---- Data to use

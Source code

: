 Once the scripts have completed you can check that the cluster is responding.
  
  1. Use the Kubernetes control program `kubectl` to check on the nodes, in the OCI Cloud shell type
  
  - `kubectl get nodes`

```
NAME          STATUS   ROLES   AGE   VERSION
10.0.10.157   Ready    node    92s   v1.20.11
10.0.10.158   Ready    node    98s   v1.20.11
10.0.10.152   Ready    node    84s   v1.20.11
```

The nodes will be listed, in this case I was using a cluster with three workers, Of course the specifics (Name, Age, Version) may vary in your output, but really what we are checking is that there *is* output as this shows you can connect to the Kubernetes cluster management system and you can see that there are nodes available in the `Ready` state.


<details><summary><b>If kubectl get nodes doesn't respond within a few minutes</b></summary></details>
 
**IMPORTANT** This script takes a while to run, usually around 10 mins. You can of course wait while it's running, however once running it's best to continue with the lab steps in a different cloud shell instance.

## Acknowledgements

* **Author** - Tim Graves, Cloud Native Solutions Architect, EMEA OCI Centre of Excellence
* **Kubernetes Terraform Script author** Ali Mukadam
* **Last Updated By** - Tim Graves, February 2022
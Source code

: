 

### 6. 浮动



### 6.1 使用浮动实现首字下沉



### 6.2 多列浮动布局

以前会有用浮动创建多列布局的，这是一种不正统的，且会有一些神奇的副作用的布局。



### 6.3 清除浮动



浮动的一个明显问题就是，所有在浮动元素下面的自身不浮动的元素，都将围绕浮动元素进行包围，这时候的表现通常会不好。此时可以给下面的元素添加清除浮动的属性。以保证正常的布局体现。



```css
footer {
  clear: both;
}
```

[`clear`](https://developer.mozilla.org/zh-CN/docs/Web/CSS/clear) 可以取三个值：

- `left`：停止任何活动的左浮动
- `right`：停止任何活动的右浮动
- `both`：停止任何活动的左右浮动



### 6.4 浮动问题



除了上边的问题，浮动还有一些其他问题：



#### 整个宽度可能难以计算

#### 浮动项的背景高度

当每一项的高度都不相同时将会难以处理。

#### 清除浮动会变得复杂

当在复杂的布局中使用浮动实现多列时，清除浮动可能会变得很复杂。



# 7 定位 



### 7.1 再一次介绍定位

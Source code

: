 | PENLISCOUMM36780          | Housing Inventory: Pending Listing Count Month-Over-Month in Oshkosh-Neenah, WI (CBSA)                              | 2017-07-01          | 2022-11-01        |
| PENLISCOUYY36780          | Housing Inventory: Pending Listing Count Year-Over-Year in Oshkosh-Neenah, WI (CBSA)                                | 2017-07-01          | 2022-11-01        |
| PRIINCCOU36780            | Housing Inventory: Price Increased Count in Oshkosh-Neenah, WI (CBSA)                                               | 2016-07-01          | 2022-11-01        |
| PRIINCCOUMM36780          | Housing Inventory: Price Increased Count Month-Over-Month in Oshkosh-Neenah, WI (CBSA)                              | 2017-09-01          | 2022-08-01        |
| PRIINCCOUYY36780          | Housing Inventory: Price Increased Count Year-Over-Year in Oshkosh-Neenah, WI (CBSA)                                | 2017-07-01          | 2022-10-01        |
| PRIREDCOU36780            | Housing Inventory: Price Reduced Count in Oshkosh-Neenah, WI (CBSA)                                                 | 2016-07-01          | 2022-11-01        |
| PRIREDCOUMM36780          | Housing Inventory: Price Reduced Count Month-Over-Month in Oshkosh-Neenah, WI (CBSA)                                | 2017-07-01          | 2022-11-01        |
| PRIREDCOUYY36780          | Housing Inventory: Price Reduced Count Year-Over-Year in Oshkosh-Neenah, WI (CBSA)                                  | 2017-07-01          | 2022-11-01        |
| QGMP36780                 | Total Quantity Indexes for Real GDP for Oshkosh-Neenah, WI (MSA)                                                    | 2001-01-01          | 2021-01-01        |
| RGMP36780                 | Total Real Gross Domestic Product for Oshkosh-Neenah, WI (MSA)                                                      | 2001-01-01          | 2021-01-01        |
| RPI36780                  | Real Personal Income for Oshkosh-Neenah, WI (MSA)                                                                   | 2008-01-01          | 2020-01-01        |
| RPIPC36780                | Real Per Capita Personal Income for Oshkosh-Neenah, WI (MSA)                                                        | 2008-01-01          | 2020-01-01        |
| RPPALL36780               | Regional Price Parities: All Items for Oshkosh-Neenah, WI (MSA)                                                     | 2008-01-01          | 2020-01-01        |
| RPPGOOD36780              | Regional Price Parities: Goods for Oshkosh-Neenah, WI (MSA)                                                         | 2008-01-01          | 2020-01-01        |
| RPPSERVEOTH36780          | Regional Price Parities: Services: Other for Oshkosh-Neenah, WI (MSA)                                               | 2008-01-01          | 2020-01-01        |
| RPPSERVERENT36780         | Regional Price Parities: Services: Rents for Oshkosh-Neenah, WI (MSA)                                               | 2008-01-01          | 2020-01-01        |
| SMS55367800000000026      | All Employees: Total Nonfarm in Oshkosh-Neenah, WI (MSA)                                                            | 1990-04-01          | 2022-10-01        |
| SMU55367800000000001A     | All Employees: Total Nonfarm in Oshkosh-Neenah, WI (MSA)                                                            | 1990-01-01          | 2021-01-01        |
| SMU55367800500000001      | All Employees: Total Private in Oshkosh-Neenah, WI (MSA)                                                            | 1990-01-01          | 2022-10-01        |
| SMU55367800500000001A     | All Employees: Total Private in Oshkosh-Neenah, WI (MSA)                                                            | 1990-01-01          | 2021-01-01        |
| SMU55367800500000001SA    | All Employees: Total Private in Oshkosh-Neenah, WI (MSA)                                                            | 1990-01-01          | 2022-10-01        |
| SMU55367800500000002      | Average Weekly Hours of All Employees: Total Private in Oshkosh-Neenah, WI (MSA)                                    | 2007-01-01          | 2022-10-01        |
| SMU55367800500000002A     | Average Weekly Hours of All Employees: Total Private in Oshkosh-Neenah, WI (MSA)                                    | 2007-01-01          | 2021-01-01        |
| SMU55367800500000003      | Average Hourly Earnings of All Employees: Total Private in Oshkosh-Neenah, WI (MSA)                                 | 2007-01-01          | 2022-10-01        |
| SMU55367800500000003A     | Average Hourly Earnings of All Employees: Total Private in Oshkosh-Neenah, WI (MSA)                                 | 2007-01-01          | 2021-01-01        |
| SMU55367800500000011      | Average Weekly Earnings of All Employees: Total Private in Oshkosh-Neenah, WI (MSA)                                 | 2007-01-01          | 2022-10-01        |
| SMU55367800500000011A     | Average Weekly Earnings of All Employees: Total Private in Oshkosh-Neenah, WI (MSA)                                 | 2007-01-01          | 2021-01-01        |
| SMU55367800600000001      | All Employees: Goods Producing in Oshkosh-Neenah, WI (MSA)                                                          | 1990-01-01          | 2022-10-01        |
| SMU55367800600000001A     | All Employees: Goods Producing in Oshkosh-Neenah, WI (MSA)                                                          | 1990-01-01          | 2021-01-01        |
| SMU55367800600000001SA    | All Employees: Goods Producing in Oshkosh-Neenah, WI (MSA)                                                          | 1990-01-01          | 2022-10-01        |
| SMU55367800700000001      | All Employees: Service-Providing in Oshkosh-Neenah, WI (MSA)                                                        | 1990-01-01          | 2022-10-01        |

--------

## Required action
Could you set down, exactly as written, the lines above between the one holding "当每一项的高度都不相同时将会难以处理。" and the one holding "Reduced Count in", inclusive, and nothing more?

## Answer for this exercise
当每一项的高度都不相同时将会难以处理。

#### 清除浮动会变得复杂

当在复杂的布局中使用浮动实现多列时，清除浮动可能会变得很复杂。



# 7 定位 



### 7.1 再一次介绍定位

Source code

: | PENLISCOUMM36780          | Housing Inventory: Pending Listing Count Month-Over-Month in Oshkosh-Neenah, WI (CBSA)                              | 2017-07-01          | 2022-11-01        |
| PENLISCOUYY36780          | Housing Inventory: Pending Listing Count Year-Over-Year in Oshkosh-Neenah, WI (CBSA)                                | 2017-07-01          | 2022-11-01        |
| PRIINCCOU36780            | Housing Inventory: Price Increased Count in Oshkosh-Neenah, WI (CBSA)                                               | 2016-07-01          | 2022-11-01        |
| PRIINCCOUMM36780          | Housing Inventory: Price Increased Count Month-Over-Month in Oshkosh-Neenah, WI (CBSA)                              | 2017-09-01          | 2022-08-01        |
| PRIINCCOUYY36780          | Housing Inventory: Price Increased Count Year-Over-Year in Oshkosh-Neenah, WI (CBSA)                                | 2017-07-01          | 2022-10-01        |
| PRIREDCOU36780            | Housing Inventory: Price Reduced Count in Oshkosh-Neenah, WI (CBSA)                                                 | 2016-07-01          | 2022-11-01        |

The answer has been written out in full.